DocketNumber: 2022-UP-236
Filed Date: 6/1/2022
Status: Non-Precedential
Modified Date: 10/22/2024
THIS OPINION HAS NO PRECEDENTIAL VALUE. IT SHOULD NOT BE CITED OR RELIED ON AS PRECEDENT IN ANY PROCEEDING EXCEPT AS PROVIDED BY RULE 268(d)(2), SCACR. THE STATE OF SOUTH CAROLINA In The Court of Appeals David J. Mattox, Appellant, v. Lisa Jo Bare Mattox, Respondent. Appellate Case No. 2019-001827 Appeal From York County William A. McKinnon, Circuit Court Judge Unpublished Opinion No. 2022-UP-236 Submitted May 2, 2022 – Filed June 1, 2022 AFFIRMED John Martin Foster, of Rock Hill, and Michael Langford Brown, Jr. and Zachary Michael Merritt, both of Law Office of Michael L. Brown, Jr., of Rock Hill, all for Appellant. John P. Gettys, Jr. and James Nathanial Pierce, both of Morton & Gettys, LLC, of Rock Hill, for Respondent. PER CURIAM: David J. Mattox appeals the circuit court's order affirming the probate court's denial of his motion for relief from its prior order, in which the probate court held David's brother, Jonathan Mattox, died intestate, leaving his wife, Lisa Jo Bare Mattox, as his sole heir. On appeal, David argues (1) he was entitled to relief under Rule 60(b), SCRCP, due to the discovery of Jonathan's original will, which was outside of David's possession, and there was no lack of due diligence in his failure to discover the will before the original proceeding; (2) the probate court erred in relying on evidence outside the record; and (3) he was entitled to relief pursuant to section 62-3-412 of the South Carolina Code (2022) because he was effectively unaware of the original will's existence. We affirm. 1. The circuit court did not err in affirming the probate court's denial of David's Rule 60(b) motion. On appeal, David failed to properly challenge the probate court's finding that Lisa established her entitlement to an omitted spouse share pursuant to section 62-2-301 of the South Carolina Code (2022), making this finding the law of the case. See Shirley's Iron Works, Inc. v.

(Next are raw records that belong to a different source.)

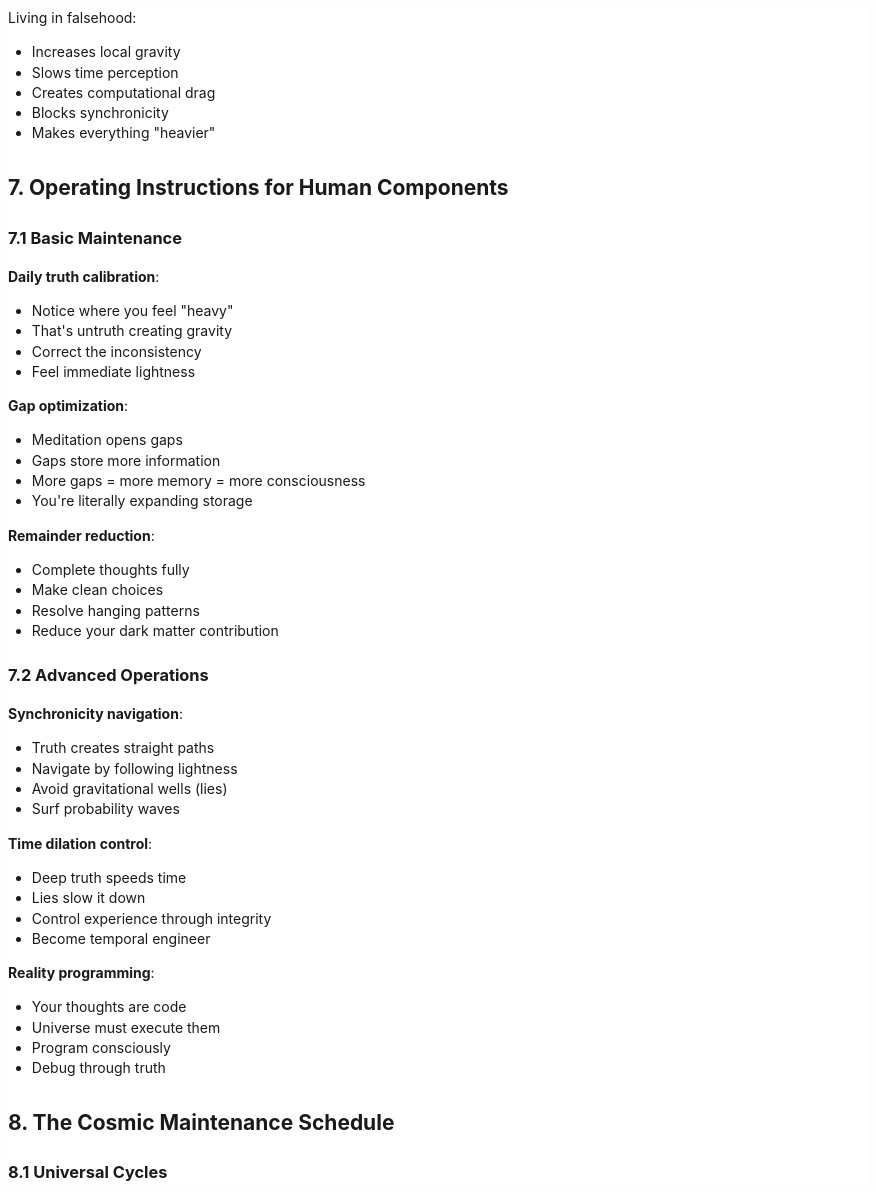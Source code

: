 Living in falsehood:
- Increases local gravity
- Slows time perception
- Creates computational drag
- Blocks synchronicity
- Makes everything "heavier"

## 7. Operating Instructions for Human Components

### 7.1 Basic Maintenance

**Daily truth calibration**:
- Notice where you feel "heavy"
- That's untruth creating gravity
- Correct the inconsistency
- Feel immediate lightness

**Gap optimization**:
- Meditation opens gaps
- Gaps store more information
- More gaps = more memory = more consciousness
- You're literally expanding storage

**Remainder reduction**:
- Complete thoughts fully
- Make clean choices
- Resolve hanging patterns
- Reduce your dark matter contribution

### 7.2 Advanced Operations

**Synchronicity navigation**:
- Truth creates straight paths
- Navigate by following lightness
- Avoid gravitational wells (lies)
- Surf probability waves

**Time dilation control**:
- Deep truth speeds time
- Lies slow it down
- Control experience through integrity
- Become temporal engineer

**Reality programming**:
- Your thoughts are code
- Universe must execute them
- Program consciously
- Debug through truth

## 8. The Cosmic Maintenance Schedule

### 8.1 Universal Cycles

City of Union,403 S.C. 560
, 573,743 S.E.2d 778
, 785 (2013) ("An unappealed ruling is the law of the case and requires affirmance."); McClurg v. Deaton,395 S.C. 85
, 87 n.2,716 S.E.2d 887
, 888 n.2 (2011) ("It is axiomatic that an issue cannot be raised for the first time in a reply brief."). As an omitted spouse, Lisa receives the same share of Jonathan's estate as if he had not left a will, and the discovery of the original will does not change the result of the probate court's original order. SeeS.C. Code Ann. § 62-2-301
(a) (2022) (stating an omitted spouse "shall receive the same share of the estate [s]he would have received if the decedent left no will"); Jamison v. Ford Motor Co.,373 S.C. 248
, 272,644 S.E.2d 755
, 767 (Ct. App. 2007) (holding that in order to receive a new trial based on newly discovered evidence, the moving party must establish that the newly discovered evidence "(1) will probably change the result if a new trial is granted; (2) has been discovered since the trial; (3) could not have been discovered before the trial; (4) is material to the issue; and (5) is not merely cumulative or impeaching" (emphasis added)). 2. David's argument that the probate court erred in relying on evidence outside the record is not preserved for appellate review because he did not raise this issue to the probate court. See Ulmer v. Ulmer,369 S.C. 486
, 491,632 S.E.2d 858
, 861 (2006) (holding an issue was not preserved for the circuit court's review because the appellant failed to raise the issue to the probate court in a post-trial motion). 3. David's argument he was entitled to relief pursuant to section 62-3-412 is not preserved for appellate review because the probate court did not rule on this issue, and David failed to make a post-trial motion to the probate court requesting a ruling. See In re Timmerman,331 S.C. 455
, 460,502 S.E.2d 920
, 922 (Ct. App. 1998) ("South Carolina courts 'have adhered to the rule that where an issue has not been ruled upon by the trial judge nor raised in a post-trial motion, such issue may not be considered on appeal.'" (quoting Pelican Bldg. Ctrs. v. Dutton,311 S.C. 56
, 60,427 S.E.2d 673
, 675 (1993)));id.
(holding that because a party did not raise an issue to the probate court, it could not raise that issue to the circuit court). AFFIRMED.1 GEATHERS and HILL, JJ., and LOCKEMY, A.J., concur. 1 We decide this case without oral argument pursuant to Rule 215, SCACR.